The task — Please give back the listing below in full. Change nothing.

Records —
....................

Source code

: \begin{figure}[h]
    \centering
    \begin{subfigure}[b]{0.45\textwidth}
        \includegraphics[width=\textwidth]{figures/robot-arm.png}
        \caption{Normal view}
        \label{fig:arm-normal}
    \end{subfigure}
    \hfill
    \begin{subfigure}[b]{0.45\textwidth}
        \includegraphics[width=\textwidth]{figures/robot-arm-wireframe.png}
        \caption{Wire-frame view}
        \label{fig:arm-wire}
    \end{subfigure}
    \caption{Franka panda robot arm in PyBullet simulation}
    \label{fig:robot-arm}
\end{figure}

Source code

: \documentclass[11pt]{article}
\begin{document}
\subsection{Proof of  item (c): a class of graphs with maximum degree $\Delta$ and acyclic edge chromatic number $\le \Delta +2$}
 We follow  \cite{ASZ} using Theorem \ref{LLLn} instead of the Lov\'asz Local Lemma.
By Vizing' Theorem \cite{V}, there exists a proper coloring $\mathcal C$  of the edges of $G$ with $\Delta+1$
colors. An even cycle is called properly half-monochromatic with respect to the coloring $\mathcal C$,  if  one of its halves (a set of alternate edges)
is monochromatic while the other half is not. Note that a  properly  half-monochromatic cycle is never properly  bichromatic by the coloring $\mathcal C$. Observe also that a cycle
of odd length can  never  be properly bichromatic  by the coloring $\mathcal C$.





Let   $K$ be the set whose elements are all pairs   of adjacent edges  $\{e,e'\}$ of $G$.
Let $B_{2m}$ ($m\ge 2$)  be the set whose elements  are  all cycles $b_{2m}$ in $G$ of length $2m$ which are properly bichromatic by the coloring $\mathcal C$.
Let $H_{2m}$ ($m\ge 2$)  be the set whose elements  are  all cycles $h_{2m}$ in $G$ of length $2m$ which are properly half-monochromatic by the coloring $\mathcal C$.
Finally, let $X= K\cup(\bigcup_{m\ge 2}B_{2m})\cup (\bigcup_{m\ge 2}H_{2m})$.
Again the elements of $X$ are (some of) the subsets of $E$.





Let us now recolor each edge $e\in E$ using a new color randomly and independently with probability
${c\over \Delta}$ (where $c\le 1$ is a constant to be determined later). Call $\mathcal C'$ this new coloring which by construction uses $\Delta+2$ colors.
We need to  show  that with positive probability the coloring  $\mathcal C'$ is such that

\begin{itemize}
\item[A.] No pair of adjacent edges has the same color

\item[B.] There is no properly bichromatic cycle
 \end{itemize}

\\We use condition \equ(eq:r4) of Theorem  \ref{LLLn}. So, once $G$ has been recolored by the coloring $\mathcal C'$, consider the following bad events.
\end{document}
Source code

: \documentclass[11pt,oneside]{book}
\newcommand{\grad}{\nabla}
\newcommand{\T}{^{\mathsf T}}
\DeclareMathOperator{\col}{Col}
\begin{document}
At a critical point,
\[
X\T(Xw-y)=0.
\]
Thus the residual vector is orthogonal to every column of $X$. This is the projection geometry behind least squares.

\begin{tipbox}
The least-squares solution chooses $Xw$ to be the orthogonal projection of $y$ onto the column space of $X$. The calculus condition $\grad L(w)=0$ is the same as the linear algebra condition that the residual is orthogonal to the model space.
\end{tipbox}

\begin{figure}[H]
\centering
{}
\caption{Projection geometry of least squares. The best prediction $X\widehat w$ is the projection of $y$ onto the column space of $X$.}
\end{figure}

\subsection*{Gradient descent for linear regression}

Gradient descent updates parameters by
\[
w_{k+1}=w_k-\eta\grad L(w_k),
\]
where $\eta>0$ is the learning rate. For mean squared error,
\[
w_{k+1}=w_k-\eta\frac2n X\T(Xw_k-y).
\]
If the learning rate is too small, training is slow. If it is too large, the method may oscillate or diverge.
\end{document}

....................

Task solution —
Source code

: \begin{figure}[h]
    \centering
    \begin{subfigure}[b]{0.45\textwidth}
        \includegraphics[width=\textwidth]{figures/robot-arm.png}
        \caption{Normal view}
        \label{fig:arm-normal}
    \end{subfigure}
    \hfill
    \begin{subfigure}[b]{0.45\textwidth}
        \includegraphics[width=\textwidth]{figures/robot-arm-wireframe.png}
        \caption{Wire-frame view}
        \label{fig:arm-wire}
    \end{subfigure}
    \caption{Franka panda robot arm in PyBullet simulation}
    \label{fig:robot-arm}
\end{figure}

Source code

: \documentclass[11pt]{article}
\begin{document}
\subsection{Proof of  item (c): a class of graphs with maximum degree $\Delta$ and acyclic edge chromatic number $\le \Delta +2$}
 We follow  \cite{ASZ} using Theorem \ref{LLLn} instead of the Lov\'asz Local Lemma.
By Vizing' Theorem \cite{V}, there exists a proper coloring $\mathcal C$  of the edges of $G$ with $\Delta+1$
colors. An even cycle is called properly half-monochromatic with respect to the coloring $\mathcal C$,  if  one of its halves (a set of alternate edges)
is monochromatic while the other half is not. Note that a  properly  half-monochromatic cycle is never properly  bichromatic by the coloring $\mathcal C$. Observe also that a cycle
of odd length can  never  be properly bichromatic  by the coloring $\mathcal C$.





Let   $K$ be the set whose elements are all pairs   of adjacent edges  $\{e,e'\}$ of $G$.
Let $B_{2m}$ ($m\ge 2$)  be the set whose elements  are  all cycles $b_{2m}$ in $G$ of length $2m$ which are properly bichromatic by the coloring $\mathcal C$.
Let $H_{2m}$ ($m\ge 2$)  be the set whose elements  are  all cycles $h_{2m}$ in $G$ of length $2m$ which are properly half-monochromatic by the coloring $\mathcal C$.
Finally, let $X= K\cup(\bigcup_{m\ge 2}B_{2m})\cup (\bigcup_{m\ge 2}H_{2m})$.
Again the elements of $X$ are (some of) the subsets of $E$.





Let us now recolor each edge $e\in E$ using a new color randomly and independently with probability
${c\over \Delta}$ (where $c\le 1$ is a constant to be determined later). Call $\mathcal C'$ this new coloring which by construction uses $\Delta+2$ colors.
We need to  show  that with positive probability the coloring  $\mathcal C'$ is such that

\begin{itemize}
\item[A.] No pair of adjacent edges has the same color

\item[B.] There is no properly bichromatic cycle
 \end{itemize}

\\We use condition \equ(eq:r4) of Theorem  \ref{LLLn}. So, once $G$ has been recolored by the coloring $\mathcal C'$, consider the following bad events.
\end{document}
Source code

: \documentclass[11pt,oneside]{book}
\newcommand{\grad}{\nabla}
\newcommand{\T}{^{\mathsf T}}
\DeclareMathOperator{\col}{Col}
\begin{document}
At a critical point,
\[
X\T(Xw-y)=0.
\]
Thus the residual vector is orthogonal to every column of $X$. This is the projection geometry behind least squares.

\begin{tipbox}
The least-squares solution chooses $Xw$ to be the orthogonal projection of $y$ onto the column space of $X$. The calculus condition $\grad L(w)=0$ is the same as the linear algebra condition that the residual is orthogonal to the model space.
\end{tipbox}

\begin{figure}[H]
\centering
{}
\caption{Projection geometry of least squares. The best prediction $X\widehat w$ is the projection of $y$ onto the column space of $X$.}
\end{figure}

\subsection*{Gradient descent for linear regression}

Gradient descent updates parameters by
\[
w_{k+1}=w_k-\eta\grad L(w_k),
\]
where $\eta>0$ is the learning rate. For mean squared error,
\[
w_{k+1}=w_k-\eta\frac2n X\T(Xw_k-y).
\]
If the learning rate is too small, training is slow. If it is too large, the method may oscillate or diverge.
\end{document}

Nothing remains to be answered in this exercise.